* _Task goal_:
Go through the data and copy each line where the word "cite" shows up.

* _Exercise input_:
....
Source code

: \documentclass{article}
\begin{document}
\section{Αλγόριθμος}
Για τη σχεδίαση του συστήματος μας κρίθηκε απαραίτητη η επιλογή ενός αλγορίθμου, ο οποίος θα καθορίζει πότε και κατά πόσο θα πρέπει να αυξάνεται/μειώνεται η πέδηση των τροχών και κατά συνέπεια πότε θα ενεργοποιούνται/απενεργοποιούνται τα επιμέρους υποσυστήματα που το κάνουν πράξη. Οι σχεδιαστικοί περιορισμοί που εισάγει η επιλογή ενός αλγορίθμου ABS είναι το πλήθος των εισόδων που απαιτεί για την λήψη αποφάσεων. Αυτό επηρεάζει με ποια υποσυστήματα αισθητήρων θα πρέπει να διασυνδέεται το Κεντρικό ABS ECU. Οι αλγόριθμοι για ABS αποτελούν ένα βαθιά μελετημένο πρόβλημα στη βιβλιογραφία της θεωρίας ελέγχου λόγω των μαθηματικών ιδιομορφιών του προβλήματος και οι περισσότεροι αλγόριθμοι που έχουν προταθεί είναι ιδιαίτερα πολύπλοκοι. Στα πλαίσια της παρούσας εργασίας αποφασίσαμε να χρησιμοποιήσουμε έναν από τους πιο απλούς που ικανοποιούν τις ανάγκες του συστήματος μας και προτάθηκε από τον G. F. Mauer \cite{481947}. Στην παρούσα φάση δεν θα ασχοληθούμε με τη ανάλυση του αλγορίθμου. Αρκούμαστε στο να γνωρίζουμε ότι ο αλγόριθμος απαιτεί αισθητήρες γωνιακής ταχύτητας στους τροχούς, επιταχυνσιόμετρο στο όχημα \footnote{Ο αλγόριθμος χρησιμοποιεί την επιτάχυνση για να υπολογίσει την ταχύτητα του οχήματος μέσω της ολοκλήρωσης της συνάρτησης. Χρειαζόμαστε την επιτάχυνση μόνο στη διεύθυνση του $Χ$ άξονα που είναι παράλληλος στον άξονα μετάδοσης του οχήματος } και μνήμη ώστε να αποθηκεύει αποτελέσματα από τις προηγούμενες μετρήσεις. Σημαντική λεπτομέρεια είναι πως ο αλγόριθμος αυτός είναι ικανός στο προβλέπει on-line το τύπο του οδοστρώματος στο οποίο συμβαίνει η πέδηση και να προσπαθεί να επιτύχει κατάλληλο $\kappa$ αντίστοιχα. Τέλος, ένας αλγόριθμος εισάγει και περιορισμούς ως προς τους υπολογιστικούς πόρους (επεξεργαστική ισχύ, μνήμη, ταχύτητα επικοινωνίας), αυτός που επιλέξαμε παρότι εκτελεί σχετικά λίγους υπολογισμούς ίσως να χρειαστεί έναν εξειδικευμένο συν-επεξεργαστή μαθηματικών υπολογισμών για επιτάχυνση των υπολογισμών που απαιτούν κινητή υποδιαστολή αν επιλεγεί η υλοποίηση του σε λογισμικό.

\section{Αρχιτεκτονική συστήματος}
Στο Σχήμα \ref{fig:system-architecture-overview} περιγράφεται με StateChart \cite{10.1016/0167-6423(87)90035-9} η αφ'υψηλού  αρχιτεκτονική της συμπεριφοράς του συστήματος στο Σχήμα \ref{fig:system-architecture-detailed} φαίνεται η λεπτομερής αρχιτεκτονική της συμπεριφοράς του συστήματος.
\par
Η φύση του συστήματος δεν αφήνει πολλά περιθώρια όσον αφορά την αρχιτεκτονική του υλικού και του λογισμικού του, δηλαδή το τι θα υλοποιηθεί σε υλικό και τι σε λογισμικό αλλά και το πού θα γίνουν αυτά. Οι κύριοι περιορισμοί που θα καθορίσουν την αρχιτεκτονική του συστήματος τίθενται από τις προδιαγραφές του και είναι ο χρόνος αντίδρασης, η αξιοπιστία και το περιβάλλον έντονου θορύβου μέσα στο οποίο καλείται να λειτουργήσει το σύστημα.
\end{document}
....
* _Result below_:
Για τη σχεδίαση του συστήματος μας κρίθηκε απαραίτητη η επιλογή ενός αλγορίθμου, ο οποίος θα καθορίζει πότε και κατά πόσο θα πρέπει να αυξάνεται/μειώνεται η πέδηση των τροχών και κατά συνέπεια πότε θα ενεργοποιούνται/απενεργοποιούνται τα επιμέρους υποσυστήματα που το κάνουν πράξη. Οι σχεδιαστικοί περιορισμοί που εισάγει η επιλογή ενός αλγορίθμου ABS είναι το πλήθος των εισόδων που απαιτεί για την λήψη αποφάσεων. Αυτό επηρεάζει με ποια υποσυστήματα αισθητήρων θα πρέπει να διασυνδέεται το Κεντρικό ABS ECU. Οι αλγόριθμοι για ABS αποτελούν ένα βαθιά μελετημένο πρόβλημα στη βιβλιογραφία της θεωρίας ελέγχου λόγω των μαθηματικών ιδιομορφιών του προβλήματος και οι περισσότεροι αλγόριθμοι που έχουν προταθεί είναι ιδιαίτερα πολύπλοκοι. Στα πλαίσια της παρούσας εργασίας αποφασίσαμε να χρησιμοποιήσουμε έναν από τους πιο απλούς που ικανοποιούν τις ανάγκες του συστήματος μας και προτάθηκε από τον G. F. Mauer \cite{481947}. Στην παρούσα φάση δεν θα ασχοληθούμε με τη ανάλυση του αλγορίθμου. Αρκούμαστε στο να γνωρίζουμε ότι ο αλγόριθμος απαιτεί αισθητήρες γωνιακής ταχύτητας στους τροχούς, επιταχυνσιόμετρο στο όχημα \footnote{Ο αλγόριθμος χρησιμοποιεί την επιτάχυνση για να υπολογίσει την ταχύτητα του οχήματος μέσω της ολοκλήρωσης της συνάρτησης. Χρειαζόμαστε την επιτάχυνση μόνο στη διεύθυνση του $Χ$ άξονα που είναι παράλληλος στον άξονα μετάδοσης του οχήματος } και μνήμη ώστε να αποθηκεύει αποτελέσματα από τις προηγούμενες μετρήσεις. Σημαντική λεπτομέρεια είναι πως ο αλγόριθμος αυτός είναι ικανός στο προβλέπει on-line το τύπο του οδοστρώματος στο οποίο συμβαίνει η πέδηση και να προσπαθεί να επιτύχει κατάλληλο $\kappa$ αντίστοιχα. Τέλος, ένας αλγόριθμος εισάγει και περιορισμούς ως προς τους υπολογιστικούς πόρους (επεξεργαστική ισχύ, μνήμη, ταχύτητα επικοινωνίας), αυτός που επιλέξαμε παρότι εκτελεί σχετικά λίγους υπολογισμούς ίσως να χρειαστεί έναν εξειδικευμένο συν-επεξεργαστή μαθηματικών υπολογισμών για επιτάχυνση των υπολογισμών που απαιτούν κινητή υποδιαστολή αν επιλεγεί η υλοποίηση του σε λογισμικό.
Στο Σχήμα \ref{fig:system-architecture-overview} περιγράφεται με StateChart \cite{10.1016/0167-6423(87)90035-9} η αφ'υψηλού  αρχιτεκτονική της συμπεριφοράς του συστήματος στο Σχήμα \ref{fig:system-architecture-detailed} φαίνεται η λεπτομερής αρχιτεκτονική της συμπεριφοράς του συστήματος.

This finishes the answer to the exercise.